Sepsis is among the leading causes of death worldwide and its incidence is increasing. Defined as the host response to infection, sepsis is a clinical syndrome considered to be the expression of a dysregulated immune reaction induced by danger signals that may lead to organ failure and death. Remarkable progresses have been made in our understanding of the molecular basis of host defenses in recent years. The host defense response is initiated by innate immune sensors of danger signals designated under the collective name of pattern-recognition receptors. Members of the family of microbial sensors include the complement system, the Toll-like receptors, the nucleotide-binding oligomerization domainlike receptors, the RIG-I-like helicases and the C-type lectin receptors. Ligand-activated pattern-recognition receptors kick off a cascade of intracellular events resulting in the expression of co-stimulatory molecules and release of effector molecules playing a fundamental role in the initiation of the innate and adaptive immune responses. Fine tuning of proinflammatory and anti-inflammatory reactions is critical for keeping the innate immune response in check. Overwhelming or dysregulated responses induced by infectious stimuli may have dramatic consequences for the host as shown by the profound derangements observed in sepsis. Unfortunately, translational research approaches aimed at the development of therapies targeting newly identified innate immune pathways have not held their promises. Indeed, all recent clinical investigations of adjunctive anti-sepsis treatments had little, if any, impact on morbidity and all-cause mortality of sepsis. Dissecting the mechanisms underlying the transition from infection to sepsis is essential for solving the sepsis enigma.

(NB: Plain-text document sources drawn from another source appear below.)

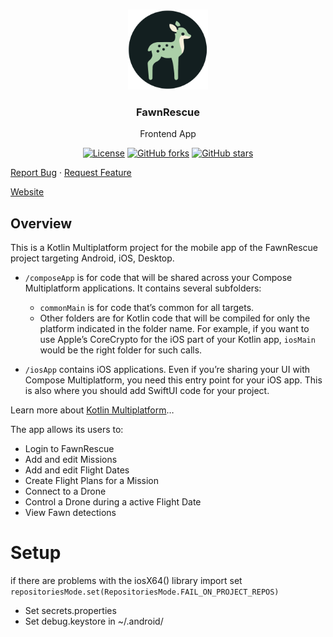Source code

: <br />
<p align="center">
<a><img src="image/Logo-circle.png" alt="FawnRescue" width="128" height="128" title="FawnRescue"></a>
  <h3 align="center">FawnRescue</h3>
  <p align="center">
    Frontend App<br />
    <p align="center">
  <a href="https://github.com/FawnRescue/frontend/blob/main/LICENSE"><img src="https://img.shields.io/github/license/FawnRescue/frontend" alt="License"></a>
  <a href="https://github.com/FawnRescue/frontend/network/members"><img src="https://img.shields.io/github/forks/FawnRescue/frontend?style=social" alt="GitHub forks"></a>
  <a href="https://github.com/FawnRescue/frontend/stargazers"><img src="https://img.shields.io/github/stars/FawnRescue/frontend?style=social" alt="GitHub stars"></a>
</p>
    <p>
    <a href="https://github.com/FawnRescue/frontend/issues">Report Bug</a>
    ·
    <a href="https://github.com/FawnRescue/frontend/issues">Request Feature</a>
    </p>
    <a href="https://fawnrescue.github.io/">Website</a>
  </p>
</p>

## Overview
This is a Kotlin Multiplatform project for the mobile app of the FawnRescue project targeting Android, iOS, Desktop.

* `/composeApp` is for code that will be shared across your Compose Multiplatform applications.
  It contains several subfolders:
  - `commonMain` is for code that’s common for all targets.
  - Other folders are for Kotlin code that will be compiled for only the platform indicated in the folder name.
    For example, if you want to use Apple’s CoreCrypto for the iOS part of your Kotlin app,
    `iosMain` would be the right folder for such calls.

* `/iosApp` contains iOS applications. Even if you’re sharing your UI with Compose Multiplatform, 
  you need this entry point for your iOS app. This is also where you should add SwiftUI code for your project.


Learn more about [Kotlin Multiplatform](https://www.jetbrains.com/help/kotlin-multiplatform-dev/get-started.html)…

The app allows its users to:
- Login to FawnRescue
- Add and edit Missions
- Add and edit Flight Dates
- Create Flight Plans for a Mission
- Connect to a Drone
- Control a Drone during a active Flight Date
- View Fawn detections 

# Setup
if there are problems with the iosX64() library import set `repositoriesMode.set(RepositoriesMode.FAIL_ON_PROJECT_REPOS)`
- Set secrets.properties
- Set debug.keystore in ~/.android/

Important components of the puzzle have already been identified, but the hunt must go on in the laboratory and at the bedside.

摘要

脓毒症是全球主要死亡原因之一,其发病率正在上升。脓毒症定义为宿主对感染的反应,是一种临床综合征,被认为是由危险信号引起的免疫反应失调的表现,可能导致器官衰竭和死亡。近年来,我们在理解宿主防御的分子基础方面取得了显著进展。宿主防御反应是由被称为模式识别受体的危险信号固有免疫传感器启动的。微生物传感器家族的成员包括补体系统、Toll 样受体、核苷酸结合寡聚化结构域样受体、RIG-I 样螺旋酶和 C 型凝集素受体。配体激活的模式识别受体引发一系列细胞内事件,导致共刺激分子的表达和效应分子的释放,在先天和适应性免疫反应的启动中发挥着重要作用。对促炎和抗炎反应的精细调节对于控制先天免疫反应至关重要。感染刺激引起的过度或失调反应可能对宿主产生巨大影响,正如脓毒症中观察到的深刻紊乱所表明的那样。不幸的是,旨在开发针对新鉴定的先天免疫途径的治疗方法的转化研究方法并没有如其承诺的那样取得成功。事实上,所有最近关于辅助抗脓毒症治疗的临床研究都对脓毒症的发病率和全因死亡率几乎没有影响。剖析从感染到脓毒症的转变机制对于解决脓毒症之谜至关重要。拼图的重要组成部分已经被确定,但在实验室和床边的探索仍需继续。